Edward had gone out of his way to take precautions. But I hadn’t even worried about it, because I assumed Edward knew what he was doing. He was the one who never wanted to commit to anyone, and what could be a greater commitment than a child?
But there had been a few near misses. A few times he didn’t put on the condom until almost too late. And that one time in the shower...
Feeling dazed, I walked heavily to Charing Cross station nearby and barely managed to get on the right train. I stared at the map above the seats as the subway car swayed. My cycle was late. In fact, I realized with a sense of chill, I hadn’t had a period since we’d arrived in London two months ago. There could be all kinds of reasons for that. I was stressed by my halfhearted attempts at breaking into the London theater scene. I was stressed by the fact that I was lying to Edward about it. And then there was the nausea. I’d told myself my body was still growing accustomed to Greenwich Mean Time, or as the girl had suggested, I’d eaten a bad fish vindaloo.
All right, so my breasts felt fuller, and they’d been heavy and a little sore. But—I blushed—I’d assumed that was just from all the sex. The rough play at night was almost the only time I ever saw Edward anymore.
Every morning, his driver collected him before dawn to take him to his building in Canary Wharf, gleaming and modern, with a private shower and futon in his private office suite, and four PAs to service his every whim. Battling to save the deal that his cousin was trying to sabotage, he’d worked eighteen hours a day, Sundays included, and usually didn’t return until long after I was in bed. Some nights he never bothered to come home at all.

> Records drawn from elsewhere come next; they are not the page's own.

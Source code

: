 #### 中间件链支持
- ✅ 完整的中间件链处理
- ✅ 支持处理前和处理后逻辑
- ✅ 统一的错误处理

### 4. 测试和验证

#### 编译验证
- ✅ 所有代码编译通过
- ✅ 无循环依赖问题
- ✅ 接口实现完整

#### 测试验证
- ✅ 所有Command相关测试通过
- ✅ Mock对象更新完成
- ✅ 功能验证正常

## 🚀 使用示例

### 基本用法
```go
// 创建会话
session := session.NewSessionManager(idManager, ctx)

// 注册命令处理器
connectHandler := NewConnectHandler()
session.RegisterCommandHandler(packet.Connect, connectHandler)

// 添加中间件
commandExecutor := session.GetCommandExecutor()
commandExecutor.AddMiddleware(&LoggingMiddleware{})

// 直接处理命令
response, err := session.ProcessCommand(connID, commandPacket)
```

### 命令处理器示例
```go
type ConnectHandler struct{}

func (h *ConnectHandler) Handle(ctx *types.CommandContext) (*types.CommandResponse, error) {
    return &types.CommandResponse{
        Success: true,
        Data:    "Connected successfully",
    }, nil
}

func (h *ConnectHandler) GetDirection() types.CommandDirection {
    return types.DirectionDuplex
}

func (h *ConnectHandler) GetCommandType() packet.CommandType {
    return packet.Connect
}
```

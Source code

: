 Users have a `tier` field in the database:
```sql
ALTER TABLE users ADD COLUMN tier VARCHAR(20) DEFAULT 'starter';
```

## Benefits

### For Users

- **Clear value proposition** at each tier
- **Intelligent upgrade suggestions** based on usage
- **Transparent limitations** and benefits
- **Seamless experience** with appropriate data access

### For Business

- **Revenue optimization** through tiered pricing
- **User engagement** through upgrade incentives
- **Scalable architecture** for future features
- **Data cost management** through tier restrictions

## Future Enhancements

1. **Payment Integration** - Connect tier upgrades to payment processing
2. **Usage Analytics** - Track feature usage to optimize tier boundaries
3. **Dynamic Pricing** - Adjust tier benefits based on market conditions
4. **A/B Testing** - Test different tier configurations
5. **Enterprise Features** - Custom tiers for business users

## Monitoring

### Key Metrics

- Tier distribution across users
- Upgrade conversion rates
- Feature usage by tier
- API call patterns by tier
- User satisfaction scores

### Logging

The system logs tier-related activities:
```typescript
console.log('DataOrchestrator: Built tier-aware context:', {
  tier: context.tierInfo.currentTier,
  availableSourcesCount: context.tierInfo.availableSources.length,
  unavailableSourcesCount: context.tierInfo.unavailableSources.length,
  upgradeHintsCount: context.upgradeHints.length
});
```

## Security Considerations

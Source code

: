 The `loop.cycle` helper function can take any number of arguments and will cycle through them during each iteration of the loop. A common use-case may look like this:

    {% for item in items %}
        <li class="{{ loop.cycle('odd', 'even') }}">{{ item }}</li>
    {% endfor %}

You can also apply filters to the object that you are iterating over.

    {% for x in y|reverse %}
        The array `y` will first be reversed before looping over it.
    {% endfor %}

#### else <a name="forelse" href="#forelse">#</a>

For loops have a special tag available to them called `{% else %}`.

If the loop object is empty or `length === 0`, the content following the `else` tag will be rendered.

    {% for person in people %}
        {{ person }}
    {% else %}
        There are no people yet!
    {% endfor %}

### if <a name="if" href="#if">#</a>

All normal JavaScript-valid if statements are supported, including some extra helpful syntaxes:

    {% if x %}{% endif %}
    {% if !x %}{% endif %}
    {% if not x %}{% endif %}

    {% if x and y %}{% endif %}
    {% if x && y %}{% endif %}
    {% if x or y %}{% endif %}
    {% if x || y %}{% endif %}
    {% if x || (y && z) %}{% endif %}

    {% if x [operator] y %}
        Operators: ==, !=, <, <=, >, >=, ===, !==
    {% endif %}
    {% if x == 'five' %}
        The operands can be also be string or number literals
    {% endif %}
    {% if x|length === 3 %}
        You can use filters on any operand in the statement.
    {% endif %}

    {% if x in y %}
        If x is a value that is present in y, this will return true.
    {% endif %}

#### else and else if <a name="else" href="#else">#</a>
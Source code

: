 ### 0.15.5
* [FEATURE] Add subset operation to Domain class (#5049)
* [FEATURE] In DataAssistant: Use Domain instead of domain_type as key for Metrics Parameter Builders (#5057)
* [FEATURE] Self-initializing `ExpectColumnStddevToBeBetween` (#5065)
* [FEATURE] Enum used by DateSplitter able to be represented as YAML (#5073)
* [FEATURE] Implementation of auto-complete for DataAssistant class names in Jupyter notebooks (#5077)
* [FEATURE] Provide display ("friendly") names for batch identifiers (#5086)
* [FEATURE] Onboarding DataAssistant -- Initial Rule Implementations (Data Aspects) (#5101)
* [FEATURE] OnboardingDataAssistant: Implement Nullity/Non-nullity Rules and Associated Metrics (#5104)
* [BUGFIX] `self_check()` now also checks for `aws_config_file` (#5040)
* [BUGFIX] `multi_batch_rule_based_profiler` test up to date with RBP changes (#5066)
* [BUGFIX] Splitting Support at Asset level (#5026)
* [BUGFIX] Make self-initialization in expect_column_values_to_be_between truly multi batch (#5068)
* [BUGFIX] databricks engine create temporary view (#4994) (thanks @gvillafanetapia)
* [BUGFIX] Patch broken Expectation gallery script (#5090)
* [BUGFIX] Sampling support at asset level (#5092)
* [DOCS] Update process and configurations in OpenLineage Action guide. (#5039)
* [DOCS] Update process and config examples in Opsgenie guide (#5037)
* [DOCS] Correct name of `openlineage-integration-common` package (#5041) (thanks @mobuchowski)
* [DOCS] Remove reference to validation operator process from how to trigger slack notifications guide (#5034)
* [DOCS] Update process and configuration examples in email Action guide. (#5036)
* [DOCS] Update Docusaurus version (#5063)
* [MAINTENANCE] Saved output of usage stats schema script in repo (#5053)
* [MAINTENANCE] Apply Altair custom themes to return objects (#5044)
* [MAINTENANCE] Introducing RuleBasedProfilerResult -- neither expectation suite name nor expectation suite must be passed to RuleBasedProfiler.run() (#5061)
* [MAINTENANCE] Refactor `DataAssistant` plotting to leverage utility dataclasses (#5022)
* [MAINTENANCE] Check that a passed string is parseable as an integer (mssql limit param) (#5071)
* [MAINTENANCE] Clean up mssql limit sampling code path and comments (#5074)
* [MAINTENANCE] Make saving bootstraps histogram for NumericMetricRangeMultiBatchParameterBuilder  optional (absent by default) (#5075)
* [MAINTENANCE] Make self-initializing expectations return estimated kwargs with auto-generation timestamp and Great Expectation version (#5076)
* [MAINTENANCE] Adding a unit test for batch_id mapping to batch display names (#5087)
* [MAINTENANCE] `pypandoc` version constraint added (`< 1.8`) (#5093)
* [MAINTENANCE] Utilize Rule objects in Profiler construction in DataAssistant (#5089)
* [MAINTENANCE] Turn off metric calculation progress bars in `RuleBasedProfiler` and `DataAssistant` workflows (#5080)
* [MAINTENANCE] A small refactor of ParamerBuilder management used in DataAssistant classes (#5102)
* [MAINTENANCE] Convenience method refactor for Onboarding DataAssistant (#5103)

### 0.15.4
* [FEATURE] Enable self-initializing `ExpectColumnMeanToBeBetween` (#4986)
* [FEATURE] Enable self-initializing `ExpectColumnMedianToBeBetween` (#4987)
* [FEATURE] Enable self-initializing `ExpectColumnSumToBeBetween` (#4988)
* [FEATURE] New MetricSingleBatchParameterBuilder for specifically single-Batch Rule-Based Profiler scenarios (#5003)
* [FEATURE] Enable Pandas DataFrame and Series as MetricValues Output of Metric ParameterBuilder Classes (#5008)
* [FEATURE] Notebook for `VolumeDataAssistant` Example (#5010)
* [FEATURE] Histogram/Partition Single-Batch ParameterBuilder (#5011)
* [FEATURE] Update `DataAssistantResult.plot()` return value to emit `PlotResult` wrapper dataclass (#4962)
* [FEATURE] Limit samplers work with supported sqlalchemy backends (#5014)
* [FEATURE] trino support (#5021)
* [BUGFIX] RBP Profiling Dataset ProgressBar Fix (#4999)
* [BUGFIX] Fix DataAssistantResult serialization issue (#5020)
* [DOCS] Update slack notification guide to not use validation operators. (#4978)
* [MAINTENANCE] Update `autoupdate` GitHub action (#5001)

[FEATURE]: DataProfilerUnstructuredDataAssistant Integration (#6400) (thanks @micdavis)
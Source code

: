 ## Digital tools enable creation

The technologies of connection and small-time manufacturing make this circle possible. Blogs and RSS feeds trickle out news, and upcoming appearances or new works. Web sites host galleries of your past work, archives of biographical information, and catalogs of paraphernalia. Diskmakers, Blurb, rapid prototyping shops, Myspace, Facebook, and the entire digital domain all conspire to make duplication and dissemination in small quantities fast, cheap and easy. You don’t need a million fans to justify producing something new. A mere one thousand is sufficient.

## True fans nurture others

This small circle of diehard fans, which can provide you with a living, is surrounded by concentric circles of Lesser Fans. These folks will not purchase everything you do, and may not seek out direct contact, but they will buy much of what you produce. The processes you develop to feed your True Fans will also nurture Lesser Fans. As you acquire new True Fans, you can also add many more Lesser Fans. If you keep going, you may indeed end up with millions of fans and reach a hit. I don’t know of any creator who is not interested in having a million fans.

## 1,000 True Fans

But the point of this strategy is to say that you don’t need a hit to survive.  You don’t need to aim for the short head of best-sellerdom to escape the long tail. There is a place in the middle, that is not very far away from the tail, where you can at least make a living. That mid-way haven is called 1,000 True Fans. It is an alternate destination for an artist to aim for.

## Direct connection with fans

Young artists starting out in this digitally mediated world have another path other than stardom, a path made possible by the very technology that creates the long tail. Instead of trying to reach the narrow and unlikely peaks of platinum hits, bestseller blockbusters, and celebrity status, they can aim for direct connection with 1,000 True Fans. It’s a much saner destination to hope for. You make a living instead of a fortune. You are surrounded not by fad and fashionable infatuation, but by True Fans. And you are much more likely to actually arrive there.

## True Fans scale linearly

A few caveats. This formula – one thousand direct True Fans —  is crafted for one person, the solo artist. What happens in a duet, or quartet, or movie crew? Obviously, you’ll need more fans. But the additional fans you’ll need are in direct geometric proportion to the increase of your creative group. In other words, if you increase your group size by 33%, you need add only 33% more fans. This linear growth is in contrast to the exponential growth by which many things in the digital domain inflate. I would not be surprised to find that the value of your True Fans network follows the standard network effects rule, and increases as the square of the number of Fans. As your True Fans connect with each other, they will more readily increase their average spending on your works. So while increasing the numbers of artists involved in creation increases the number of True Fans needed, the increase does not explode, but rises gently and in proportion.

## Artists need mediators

But on the rest, Edward woke me up in the dark to make love to me. A bright, hot fire in the night, when his powerful body took mine with hungry, insatiable demand. Sometime before dawn, I’d feel him kiss my temple, hear him whisper, Good luck today. I’m proud of you. Half-asleep, I’d sigh back, Good luck, and then he was gone. I’d awake in the morning with sunlight slanting through the windows, and his side of the bed empty. And I would be alone.
My days in London were lonely. I missed the life we’d had in Cornwall. I missed Penryth Hall.
Everything had changed.
Was it about to change more?
Distracted by my thoughts, I almost missed my stop at High Street Kensington. I exited the underground station and then, not daring to meet the pimply sales clerk’s eyes, I bought a pregnancy test from the pharmacy on the corner.
Edward had offered his driver’s services to take me to auditions, but I didn’t think it would do me any favors to arrive via chauffeured car, like the kept woman I’d somehow become. Plus, then I would have had to actually go to the auditions. Easier to take the underground and keep my independence—and my secrets. I didn’t want Edward to feel disappointed in me, as he would if he knew I hadn’t made it to a single audition in two months, in spite of all my bravado.
I hadn’t wanted a driver then, but now, as I trudged up the street with my pharmacy bag tucked into my purse, the cold gray drizzle turned to half-frozen rain, soaking through my light cotton jacket, and I suddenly wished I had someone to look after me. Someone who would take me in his arms and tell me everything was going to be all right. Because I was scared.
I reached Edward’s beautiful Georgian townhouse, with its five bedrooms and private garden, in an elegant neighborhood a few blocks from Kensington Palace. Heavily, I walked up the steps and punched the security code, then opened the front door.